Knowing the provenance of AI models with certainty will also help combat copyright issues, as several major AI providers face trials as they are suspected to have heavily used copyrighted data in their training. It will also be demanded by the EU AI Act that AI providers disclose and document the provenance of their training set and are fully transparent about the training procedure.

Therefore to trust the outputs of AI models, knowing their provenance, aka the code and training data used to produce the model, is of utmost importance. However, there is no widely available tooling available on the market to produce that kind of proof.

Note that this problem of the software supply chain is not new, and the software engineering community is also actively working on building a secure supply chain to trace the provenance of software. The SolarWinds episode highlighted the software supply chain issue where backdoors were injected early in the build process.

For instance, the SLSA project is an industry-wide effort to create standards for more integrity in the build process.

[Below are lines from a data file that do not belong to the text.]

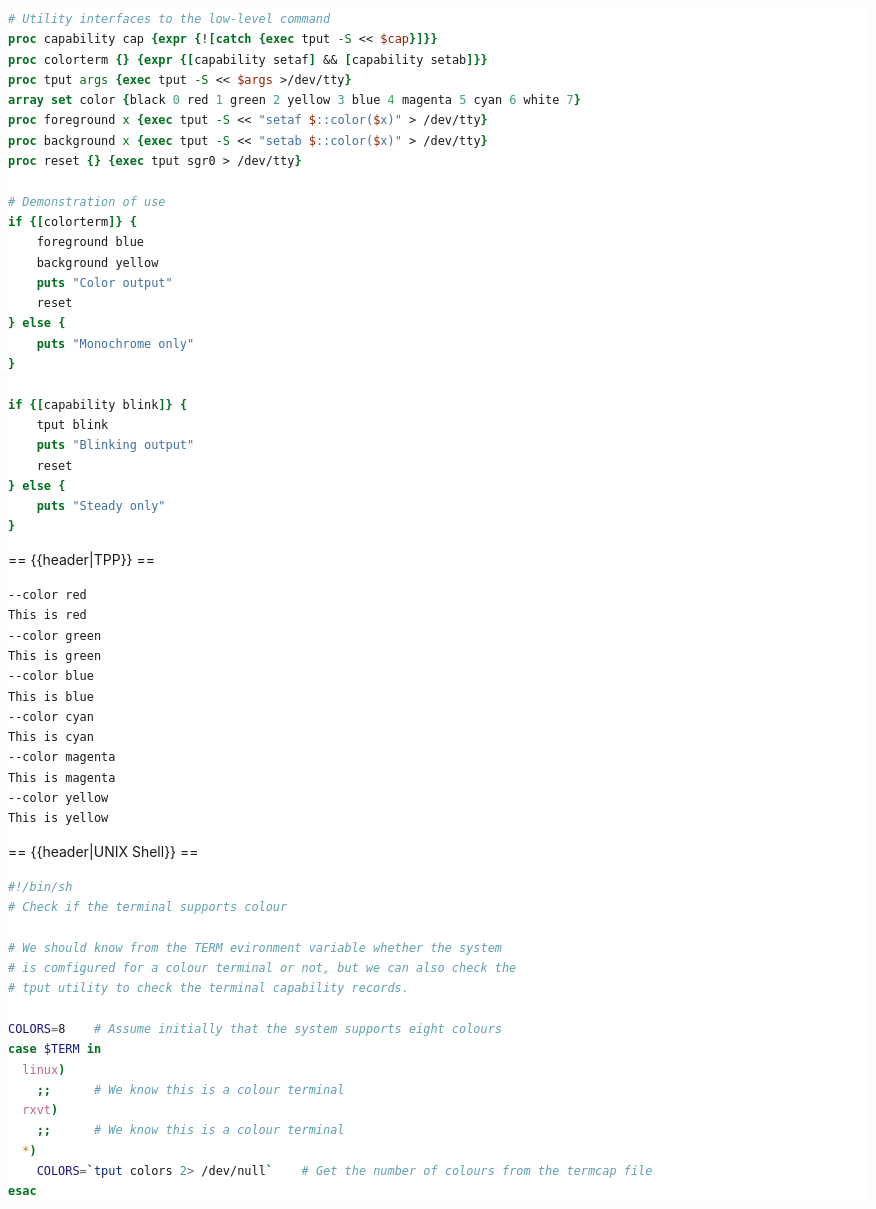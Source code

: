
 ```tcl
# Utility interfaces to the low-level command
proc capability cap {expr {![catch {exec tput -S << $cap}]}}
proc colorterm {} {expr {[capability setaf] && [capability setab]}}
proc tput args {exec tput -S << $args >/dev/tty}
array set color {black 0 red 1 green 2 yellow 3 blue 4 magenta 5 cyan 6 white 7}
proc foreground x {exec tput -S << "setaf $::color($x)" > /dev/tty}
proc background x {exec tput -S << "setab $::color($x)" > /dev/tty}
proc reset {} {exec tput sgr0 > /dev/tty}

# Demonstration of use
if {[colorterm]} {
    foreground blue
    background yellow
    puts "Color output"
    reset
} else {
    puts "Monochrome only"
}

if {[capability blink]} {
    tput blink
    puts "Blinking output"
    reset
} else {
    puts "Steady only"
}
```


== {{header|TPP}} ==

```tpp
--color red
This is red
--color green
This is green
--color blue
This is blue
--color cyan
This is cyan
--color magenta
This is magenta
--color yellow
This is yellow
```


== {{header|UNIX Shell}} ==

```sh
#!/bin/sh
# Check if the terminal supports colour

# We should know from the TERM evironment variable whether the system
# is comfigured for a colour terminal or not, but we can also check the
# tput utility to check the terminal capability records.

COLORS=8    # Assume initially that the system supports eight colours
case $TERM in
  linux)
    ;;      # We know this is a colour terminal
  rxvt)
    ;;      # We know this is a colour terminal
  *)
    COLORS=`tput colors 2> /dev/null`    # Get the number of colours from the termcap file
esac
```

But how are AI models different from regular software? Well, you can decompose an AI model in two simple parts: the code to run the inference, for instance, Hugging Face, ONNX Runtime, PyTorch, etc., and the actual weights that are used. While the code of the inference engine can be inspected using regular software practices, it becomes much harder to audit the weights. 

The initial approach is to examine the model without training data and code to try to derive properties. Static methods cannot analyze weights, which are just a specific configuration of floating points in a series of matrix multiplication. Extracting some property statically seems quite challenging.

Dynamic approaches could be used, where different benchmarks are used to see if the model behaves in a certain way. While providing a better sense and some scores of the model against some understandable metrics, backdoors can still be hidden. One can, for instance, surgically modify the model to behave in a malicious way without changing the rest of the behaviors, or the backdoor insertion could also try to minimize changes in these benchmarks during the edition phase.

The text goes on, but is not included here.